Question

A lead block is suspended from the undesired of a 0.4 kg block of wood of density of 720 kg/per meter cube. If the upper surface of the wood is just level with water. What is the mass of the lead block.Density of lead is 11340 kg per meter cube.

Accepted Answer

Question#18921

A lead block is suspended from the undesired of a $0.4\,\mathrm{kg}$ block of wood of density of $720\,\mathrm{kg}/\mathrm{per}$ meter cube. If the upper surface of the wood is just level with water. What is the mass of the lead block? Density of lead is $11340\,\mathrm{kg}$ per meter cube.

Solution:

According to the Archimedes' principle the buoyant force is equal to the sum of weights lead block and block of wood:

F_{\text{buoyant}} = m_{\text{wood}} g + m_{\text{lead}} g = g (m_{\text{wood}} + m_{\text{lead}})
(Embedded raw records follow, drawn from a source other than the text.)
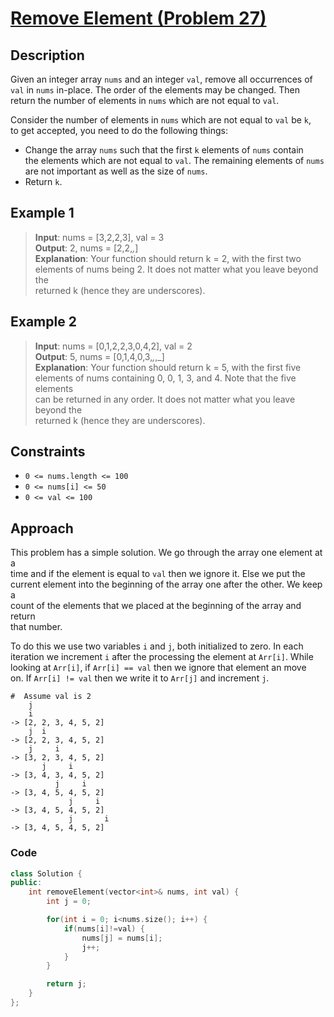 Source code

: # [Remove Element (Problem 27)](https://leetcode.com/problems/remove-element)

## Description

Given an integer array `nums` and an integer `val`, remove all occurrences of  
`val` in `nums` in-place. The order of the elements may be changed. Then  
return the number of elements in `nums` which are not equal to `val`.

Consider the number of elements in `nums` which are not equal to `val` be `k`,  
to get accepted, you need to do the following things:

- Change the array `nums` such that the first `k` elements of `nums` contain  
  the elements which are not equal to `val`. The remaining elements of `nums`  
  are not important as well as the size of `nums`.
- Return `k`.

## Example 1

> **Input**: nums = [3,2,2,3], val = 3  
> **Output**: 2, nums = [2,2,_,_]  
> **Explanation**: Your function should return k = 2, with the first two  
> elements of nums being 2. It does not matter what you leave beyond the  
> returned k (hence they are underscores).

## Example 2

> **Input**: nums = [0,1,2,2,3,0,4,2], val = 2  
> **Output**: 5, nums = [0,1,4,0,3,_,_,_]  
> **Explanation**: Your function should return k = 5, with the first five  
> elements of nums containing 0, 0, 1, 3, and 4. Note that the five elements  
> can be returned in any order. It does not matter what you leave beyond the  
> returned k (hence they are underscores).

## Constraints

- `0 <= nums.length <= 100`
- `0 <= nums[i] <= 50`
- `0 <= val <= 100`

## Approach

This problem has a simple solution. We go through the array one element at a  
time and if the element is equal to `val` then we ignore it. Else we put the  
current element into the beginning of the array one after the other. We keep a  
count of the elements that we placed at the beginning of the array and return  
that number.

To do this we use two variables `i` and `j`, both initialized to zero. In each  
iteration we increment `i` after the processing the element at `Arr[i]`. While  
looking at `Arr[i]`, if `Arr[i] == val` then we ignore that element an move  
on. If `Arr[i] != val` then we write it to `Arr[j]` and increment `j`.

```text
#  Assume val is 2
    j
    i
-> [2, 2, 3, 4, 5, 2]
    j  i
-> [2, 2, 3, 4, 5, 2]
    j     i
-> [3, 2, 3, 4, 5, 2]
       j     i
-> [3, 4, 3, 4, 5, 2]
          j     i
-> [3, 4, 5, 4, 5, 2]
             j     i
-> [3, 4, 5, 4, 5, 2]
             j       i
-> [3, 4, 5, 4, 5, 2]
```

### Code

```cpp
class Solution {
public:
    int removeElement(vector<int>& nums, int val) {
        int j = 0;

        for(int i = 0; i<nums.size(); i++) {
            if(nums[i]!=val) {
                nums[j] = nums[i];
                j++;
            }
        }

        return j;
    }
};
```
F_{\text{buoyant}} = g \rho_{\text{water}} (V_{\text{wood}} + V_{\text{lead}})

m_{\text{wood}} + m_{\text{lead}} = \rho_{\text{water}} V_{\text{wood}} + \rho_{\text{water}} V_{\text{lead}}

V_{\text{lead}} = \frac{m_{\text{lead}}}{\rho_{\text{lead}}}

V_{\text{wood}} = \frac{m_{\text{wood}}}{\rho_{\text{wood}}}

m_{\text{wood}} + m_{\text{lead}} = \rho_{\text{water}} \frac{m_{\text{wood}}}{\rho_{\text{wood}}} + \rho_{\text{water}} \frac{m_{\text{lead}}}{\rho_{\text{lead}}}

m_{\text{lead}} \left(1 - \frac{\rho_{\text{water}}}{\rho_{\text{lead}}}\right) = \rho_{\text{water}} \frac{m_{\text{wood}}}{\rho_{\text{wood}}} - m_{\text{wood}} = m_{\text{wood}} \left(\frac{\rho_{\text{water}}}{\rho_{\text{wood}}} - 1\right)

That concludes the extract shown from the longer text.